As I drove away from the Hermitage Spiritual Retreat Center, I was achingly thankfully. The local United Methodist Church's Volunteers in Mission Team had chosen us as a project -- and so all of last week we were sent off with prayer to labor together in the blazing hot sun with a committed companionship that witnessed deeply to Christ’s presence in our midst. Among things accomplished were trenching over three hundred feet of cable to electrify the Log Cabin, installing an air conditioner in the Rustic Hermitage, graveling many of our paths and the parking lot, cutting some of the drift wood into firewood to beautify the shore line, etc. Several women provided us with breakfasts and lunches. The project involved the equivalent of 58 person-days over six days. I am delighted with them and with the results! So merrily I drove through the lazy droughted summer hills at 90 degrees, with only an occasional farmer in umbrellaed tractor cutting hay. The only flowers were the purple asters with drooping petal-ears like scolded puppies. My hope was that my assigned labora would have nothing to do with gravel carrying or ditch digging. Red cherries would be just fine.


What I found was a monastic community in shock. My first clue was that Fr. Thaddeus and Fr. Basil had exchanged stall locations in church. Confirmation came the next day when I was asked to sign a message of farewell and promise of prayers for Fr. Thaddeus who had been named Superior of the monastery at Monterey, California, taking the place of our Fr. Peter, now deceased! He told me later that he was going only as an act of obedience. Our community was formally told on Sunday, and by Wednesday he was gone. He will be deeply missed, not only for his friendly, consultative style, but for his diverse talents at carpentry, tailoring, and just about everything. Apparently there had been some rumors, but I was not told for fear I “would come and organize a protest rally.” I probably would have. :-) Special prayers for Fr. Basil who is now our Superior.

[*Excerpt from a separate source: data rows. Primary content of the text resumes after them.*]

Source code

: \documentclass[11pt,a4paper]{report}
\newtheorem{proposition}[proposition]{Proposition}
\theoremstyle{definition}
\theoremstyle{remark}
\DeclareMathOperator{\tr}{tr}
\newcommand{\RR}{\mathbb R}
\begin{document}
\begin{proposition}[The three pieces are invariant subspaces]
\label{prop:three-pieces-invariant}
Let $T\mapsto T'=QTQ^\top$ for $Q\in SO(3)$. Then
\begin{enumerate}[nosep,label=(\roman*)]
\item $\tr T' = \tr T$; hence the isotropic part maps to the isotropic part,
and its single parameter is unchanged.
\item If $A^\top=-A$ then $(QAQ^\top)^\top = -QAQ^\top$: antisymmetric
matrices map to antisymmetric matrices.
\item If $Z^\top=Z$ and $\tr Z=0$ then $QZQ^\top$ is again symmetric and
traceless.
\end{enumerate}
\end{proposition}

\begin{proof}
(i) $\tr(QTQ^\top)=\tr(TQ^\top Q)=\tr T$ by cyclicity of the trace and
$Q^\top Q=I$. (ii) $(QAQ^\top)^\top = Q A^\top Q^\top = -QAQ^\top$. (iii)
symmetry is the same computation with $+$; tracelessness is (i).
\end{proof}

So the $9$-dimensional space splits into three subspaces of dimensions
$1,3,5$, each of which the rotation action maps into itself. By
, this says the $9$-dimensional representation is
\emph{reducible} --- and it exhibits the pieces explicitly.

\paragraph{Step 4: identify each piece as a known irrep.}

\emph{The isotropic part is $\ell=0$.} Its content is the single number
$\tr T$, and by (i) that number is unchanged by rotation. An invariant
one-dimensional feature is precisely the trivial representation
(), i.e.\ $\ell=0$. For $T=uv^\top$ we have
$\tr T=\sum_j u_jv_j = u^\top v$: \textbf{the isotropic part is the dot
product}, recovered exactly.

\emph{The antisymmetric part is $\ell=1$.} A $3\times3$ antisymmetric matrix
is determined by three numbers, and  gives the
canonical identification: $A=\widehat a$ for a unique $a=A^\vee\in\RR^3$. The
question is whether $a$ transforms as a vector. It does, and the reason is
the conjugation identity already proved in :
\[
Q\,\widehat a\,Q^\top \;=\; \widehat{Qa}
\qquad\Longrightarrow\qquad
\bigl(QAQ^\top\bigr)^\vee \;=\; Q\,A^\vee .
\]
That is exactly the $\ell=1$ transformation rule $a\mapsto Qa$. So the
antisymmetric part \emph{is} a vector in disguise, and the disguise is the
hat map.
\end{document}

Then, after also losing Br. Alphonse recently when he went to Vietnam for three years of theological studies, I received a second shock -- that in August Brs. Ambrose and Gabriel will leave for Monterey to do intensive English studies at a university, then going somewhere else for their theological studies. But at least two ordained monks, both named Peter, are scheduled to come here in July, and Br. Roberto (who previously lived with us before leaving for his theological studies) and Br. Ignatius are supposedly applying for visas. The tallest person in our community is now Brother Austin (a former Emergency Room worker from New Orleans) who was permitted by Fr. Thaddeus to come as an observer. Looking as if in his 20’s, outgoing and intelligent, he will be an excellent non-Vietnamese candidate. Francis #2, a Vietnamese from Texas, continues as an observer.


Only slightly less shocking was a newly introduced Vietnamese “delicacy.” It is a slightly larger apparently chicken egg. The protocol is to open the smaller end of the egg with a spoon, and there is a dead chick -- that one is supposed to eat, starting with the head and a little sauce. My response is to consider organizing Catholic bishops to declare this a forbidden form of abortion!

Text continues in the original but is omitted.